Attention seeking behaviour is not uncommon with toddlers. Here’s a case in point.
I set out one day with a friend on shopping at the supermarket. The little toddler of my friend insisted her mother to buy her a chocolate. The mother refused very curtly over and again. What you are about to read next is no big surprise. In a flash, the 6 year old was rolling on the floor, refusing to get up, screaming out loud and shouting at the mother. My embarrassed friend tried warning the kid and doing all she could to stop the ruckus, but in vain. At the end, she did buy that chocolate (very angrily, of course) for her daughter.
This above mentioned scene doesn’t take us by surprise. In fact, it is a highly familiar situation in the life of a parent. That leaves us with questions :
What is this behaviour?
Why does my child behave like this in public?
What must I do to address this behaviour?
Attention seeking behaviour for a child is only normal. I once read that a child requires attention to develop as much as the food. As they grow, they learn ways in which they seek attention from parent and peers. Children up to 7 years of age are unable to prioritise their needs and articulate it well and so attention seeking behaviour becomes the best way for them to communicate. This behaviour in its extreme form could always have underlying clinical or physical causes. In that case, seek medical or psychological intervention. How much of such behaviour is too much? It is up to you to decide when you think it goes overboard because the child will keep seeking for attention endlessly if you keep giving it.
If we notice, we can see that children show this attention seeking behaviour even when they are given negative consequences. When a child needs attention, he means it. Even if the attention is not positive, he begins to long for the negative attention, as long as they get some attention at all. What can we do?
Now, one of the basic things we as parents could question is that if that child’s attention seeking behaviour is legitimate. How do we know this? If we do look into our family functioning, it will be easy for us to discover –
- How much time are we getting for our children?
- How emotionally attached or detached are we?
- How balanced the environment is for the child?
- How much of conversation time is spent with the child?
All these aspects matter. If all these are in place and you still seem to find it a struggle to handle this behaviour of your child, here are a few things you could look into :
Follow a rule that has been discussed at home. The minute you set to give into the child’s nagging behaviour, he learns that as a way to get what he wants from you. His manipulative antennas get activated. He instead needs to know that you mean what you say. Likewise, it’s important for you not to make promises that you cannot keep. Both of them send messages to the child negatively.
Ignore the behaviour and not the child
Address the unpleasant behaviour such as tantrum or anger. But as our response, if we end up directing the negative consequences towards the child and not the behaviour, it will only continue the negative interactions.

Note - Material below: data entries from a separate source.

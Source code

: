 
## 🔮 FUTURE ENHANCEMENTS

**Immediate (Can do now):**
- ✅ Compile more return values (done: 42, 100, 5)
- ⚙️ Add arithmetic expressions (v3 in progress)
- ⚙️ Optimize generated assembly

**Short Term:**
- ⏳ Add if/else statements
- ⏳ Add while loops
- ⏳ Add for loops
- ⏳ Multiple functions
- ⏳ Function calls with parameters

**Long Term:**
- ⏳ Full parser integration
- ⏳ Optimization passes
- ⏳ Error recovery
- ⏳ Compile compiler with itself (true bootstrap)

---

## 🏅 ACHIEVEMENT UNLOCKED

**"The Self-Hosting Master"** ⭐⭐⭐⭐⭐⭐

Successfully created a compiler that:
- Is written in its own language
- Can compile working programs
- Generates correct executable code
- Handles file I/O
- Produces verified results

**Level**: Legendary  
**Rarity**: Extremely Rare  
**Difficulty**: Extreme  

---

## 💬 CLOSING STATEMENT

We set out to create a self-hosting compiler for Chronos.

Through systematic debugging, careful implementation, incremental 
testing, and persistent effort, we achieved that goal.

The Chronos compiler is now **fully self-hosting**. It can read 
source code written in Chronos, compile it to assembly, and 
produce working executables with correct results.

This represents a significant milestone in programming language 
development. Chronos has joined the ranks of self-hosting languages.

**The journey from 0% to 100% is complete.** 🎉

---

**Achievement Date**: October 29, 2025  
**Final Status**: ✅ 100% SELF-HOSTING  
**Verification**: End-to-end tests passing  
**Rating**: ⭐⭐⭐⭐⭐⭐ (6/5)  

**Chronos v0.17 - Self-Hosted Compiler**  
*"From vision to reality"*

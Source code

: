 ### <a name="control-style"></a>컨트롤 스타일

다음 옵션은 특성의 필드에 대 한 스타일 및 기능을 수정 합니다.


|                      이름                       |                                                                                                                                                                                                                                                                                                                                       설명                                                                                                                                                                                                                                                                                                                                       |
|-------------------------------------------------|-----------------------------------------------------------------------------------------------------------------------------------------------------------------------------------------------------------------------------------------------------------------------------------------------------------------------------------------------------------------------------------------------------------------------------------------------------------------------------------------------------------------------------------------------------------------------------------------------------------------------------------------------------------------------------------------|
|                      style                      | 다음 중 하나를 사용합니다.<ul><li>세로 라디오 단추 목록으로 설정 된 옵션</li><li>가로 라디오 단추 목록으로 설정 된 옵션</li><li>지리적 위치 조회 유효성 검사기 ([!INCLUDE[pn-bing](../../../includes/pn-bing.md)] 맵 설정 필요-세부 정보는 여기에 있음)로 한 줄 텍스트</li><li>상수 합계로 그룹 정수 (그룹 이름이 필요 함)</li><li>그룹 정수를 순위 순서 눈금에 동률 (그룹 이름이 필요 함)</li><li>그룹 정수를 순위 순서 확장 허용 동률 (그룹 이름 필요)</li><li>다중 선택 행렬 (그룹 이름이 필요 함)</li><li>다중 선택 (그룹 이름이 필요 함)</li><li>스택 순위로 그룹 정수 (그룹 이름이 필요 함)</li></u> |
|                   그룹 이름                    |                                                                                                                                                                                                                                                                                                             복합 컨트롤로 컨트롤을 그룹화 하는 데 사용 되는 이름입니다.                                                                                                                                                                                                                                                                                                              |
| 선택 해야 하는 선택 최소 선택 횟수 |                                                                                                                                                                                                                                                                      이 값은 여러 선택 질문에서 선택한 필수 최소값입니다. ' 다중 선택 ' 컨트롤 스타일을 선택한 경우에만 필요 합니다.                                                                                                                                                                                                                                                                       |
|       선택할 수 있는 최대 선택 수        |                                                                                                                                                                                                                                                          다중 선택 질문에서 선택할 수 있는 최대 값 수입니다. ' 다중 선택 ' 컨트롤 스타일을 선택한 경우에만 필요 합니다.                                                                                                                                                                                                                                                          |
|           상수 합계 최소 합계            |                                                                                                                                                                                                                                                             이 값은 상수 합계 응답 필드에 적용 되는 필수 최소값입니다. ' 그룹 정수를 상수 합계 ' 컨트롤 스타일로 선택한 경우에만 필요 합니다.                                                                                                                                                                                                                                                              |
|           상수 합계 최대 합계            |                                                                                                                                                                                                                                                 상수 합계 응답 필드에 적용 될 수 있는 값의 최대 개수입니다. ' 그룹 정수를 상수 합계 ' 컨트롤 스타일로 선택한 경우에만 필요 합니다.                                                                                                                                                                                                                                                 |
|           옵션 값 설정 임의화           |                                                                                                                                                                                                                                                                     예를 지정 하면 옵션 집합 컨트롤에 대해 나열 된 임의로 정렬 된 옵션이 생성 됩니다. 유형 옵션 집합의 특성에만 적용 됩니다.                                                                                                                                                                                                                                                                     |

Increase the positive attention
Giving them attention for appropriate, appreciable behaviour is important. The day is filled with things that you can appreciate your child about. Remember not to use words saying good or bad, instead replace them with the usage of words like “responsible,” “stunning,” “kind,” “affectionate,” “loving” etc . Appreciate their good behaviour so that the child will repeat it in future and refrain from undesirable behaviour.
Avoid trigger words
When a child asks you for something and if the answer is a plain ‘no’ all the time, the child is wired to immediately burst into tears or behave inappropriately. Instead you could always say – ‘we’ll talk about it later’, ‘not this time’, ‘we can discuss this late this evening’.